Get plenty of rest, eat nourishing foods and drink lots of water. Try to avoid excessive alcohol and sweets, which can contribute to depression and stunt your grieving process by numbing your feelings. Put your health and healing first. Simplify and try not to over-do social engagements, shopping, decorating and other holiday “musts.” Do what you can, but give yourself permission to miss a party or buy cookies instead of baking them. Skip the Christmas cards unless they help you process. Slow down. Take a bubble bath, a tea break, read a book, get a massage. Treat yourself as you would treat a dear friend who has been bereaved. Be alone when you need to, and reach out when you want company.

  • Plan Ahead

Don’t allow the holidays to simply happen to you. Give yourself as much control as you can; know where you will be, and when. Keep your schedule manageable and learn to politely decline invitations. Decide which activities and traditions are helpful and which are not. Choose to be with safe, supportive people and put off the “obligations.” Remember to give yourself time to be alone with your feelings. You might try taking your family and other people in smaller doses – look into staying in a hotel or plan an “escape break” to a park or a movie during your holiday activities.

  • Communicate your Feelings and Needs

Let people know how you are feeling. Tell them what you can handle, and what is too much for you. Be open about what you want to talk about and what you would rather not. Ask for help with chores, errands, and decorating. Guide your friends and family in the best way to help you. You are not a burden. People feel good about helping and just need to know what you need.

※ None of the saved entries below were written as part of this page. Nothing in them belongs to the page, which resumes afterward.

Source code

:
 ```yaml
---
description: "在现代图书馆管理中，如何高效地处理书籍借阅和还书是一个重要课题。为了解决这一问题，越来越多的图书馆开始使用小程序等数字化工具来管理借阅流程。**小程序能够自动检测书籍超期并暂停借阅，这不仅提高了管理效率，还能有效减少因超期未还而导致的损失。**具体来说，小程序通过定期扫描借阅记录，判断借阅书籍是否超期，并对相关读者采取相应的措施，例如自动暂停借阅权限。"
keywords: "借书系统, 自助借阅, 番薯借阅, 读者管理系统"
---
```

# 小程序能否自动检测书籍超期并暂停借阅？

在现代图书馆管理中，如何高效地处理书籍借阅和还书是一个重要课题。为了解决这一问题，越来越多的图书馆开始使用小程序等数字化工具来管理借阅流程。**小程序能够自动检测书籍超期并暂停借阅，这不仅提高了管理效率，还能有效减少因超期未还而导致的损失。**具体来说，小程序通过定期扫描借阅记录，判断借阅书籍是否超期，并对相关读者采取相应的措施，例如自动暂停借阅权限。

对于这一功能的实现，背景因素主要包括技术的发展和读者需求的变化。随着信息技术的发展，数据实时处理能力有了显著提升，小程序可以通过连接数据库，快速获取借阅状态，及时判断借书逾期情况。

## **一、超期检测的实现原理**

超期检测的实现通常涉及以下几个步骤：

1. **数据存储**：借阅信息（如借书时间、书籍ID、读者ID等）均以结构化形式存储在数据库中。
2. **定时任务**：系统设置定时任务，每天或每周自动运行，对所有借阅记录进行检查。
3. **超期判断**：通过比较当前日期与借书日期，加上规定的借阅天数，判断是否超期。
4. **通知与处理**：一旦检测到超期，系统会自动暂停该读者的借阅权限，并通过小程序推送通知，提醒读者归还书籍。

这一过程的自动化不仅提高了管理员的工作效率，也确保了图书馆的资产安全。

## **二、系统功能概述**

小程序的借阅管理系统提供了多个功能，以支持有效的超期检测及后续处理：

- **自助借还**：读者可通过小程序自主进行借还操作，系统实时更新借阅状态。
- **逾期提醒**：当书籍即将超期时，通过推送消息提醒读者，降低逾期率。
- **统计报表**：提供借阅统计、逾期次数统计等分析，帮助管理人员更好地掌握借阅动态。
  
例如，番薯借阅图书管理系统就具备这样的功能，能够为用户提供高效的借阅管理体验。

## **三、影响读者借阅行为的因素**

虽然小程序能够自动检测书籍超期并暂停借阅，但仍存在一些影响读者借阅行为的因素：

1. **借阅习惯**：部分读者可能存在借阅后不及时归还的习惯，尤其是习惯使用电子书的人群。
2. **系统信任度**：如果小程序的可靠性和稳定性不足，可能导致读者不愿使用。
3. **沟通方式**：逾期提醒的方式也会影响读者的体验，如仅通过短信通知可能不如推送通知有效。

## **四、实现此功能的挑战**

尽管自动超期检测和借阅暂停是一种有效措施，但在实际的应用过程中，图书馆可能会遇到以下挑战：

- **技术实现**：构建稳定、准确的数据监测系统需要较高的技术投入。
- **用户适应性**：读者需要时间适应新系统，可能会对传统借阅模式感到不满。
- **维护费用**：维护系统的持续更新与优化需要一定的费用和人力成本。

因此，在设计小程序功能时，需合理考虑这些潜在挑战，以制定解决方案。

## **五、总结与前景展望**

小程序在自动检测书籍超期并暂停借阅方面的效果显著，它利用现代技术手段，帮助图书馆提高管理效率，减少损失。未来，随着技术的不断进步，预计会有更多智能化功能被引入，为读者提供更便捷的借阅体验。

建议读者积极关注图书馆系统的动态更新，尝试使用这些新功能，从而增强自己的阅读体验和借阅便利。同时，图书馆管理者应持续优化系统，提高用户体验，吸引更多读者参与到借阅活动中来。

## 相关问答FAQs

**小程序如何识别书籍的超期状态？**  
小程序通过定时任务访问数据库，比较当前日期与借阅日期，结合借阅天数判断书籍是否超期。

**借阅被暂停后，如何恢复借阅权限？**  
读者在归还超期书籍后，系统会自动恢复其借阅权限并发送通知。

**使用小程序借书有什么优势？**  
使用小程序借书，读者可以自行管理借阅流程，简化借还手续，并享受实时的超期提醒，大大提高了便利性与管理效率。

  • Say No to Expectations and Comparisons

Don’t try to live up to expectations of how you should feel or act – your own or other people’s. You may even feel expectations from your deceased loved one, “She would have wanted me to…” If you’re religious, you might think that “Godly people” should not be sad or depressed – but Jesus wept and grieved for people. Try not to compare yourself or your family with others. Everyone grieves in different ways – give yourself plenty of space and grace. Accept your limitations and don’t beat yourself up.

  • Create or Eliminate Traditions and Rituals

Talk to your family and decide which rituals and traditions are healing. Some may be too painful. Compromise with each other. Incorporate memories of your loved one into your holiday. Write poems or prayers, light a candle, create a memorial piece of artwork together. Hang a new ornament, volunteer at a nonprofit that your loved one supported. Remember that what you do this year doesn’t have to be repeated next year. You may choose a new ritual next year. Do what feels right for you now.

  • Don’t Be Afraid to Seek Professional Help

If you are feeling overwhelmed or immobilized by negative or destructive emotions, don’t try to be super human. There are many support groups and programs that can help. Most counties have hospice grief groups during the holidays.

  • Remember, You Will Survive

This time of year will likely be the most difficult season of your grief. But you will get through it. Our anticipation of the holidays is always worse than the holiday itself. You don’t have to enjoy the holidays; you don’t even have to pretend. Rest and be kind to yourself. You are not alone.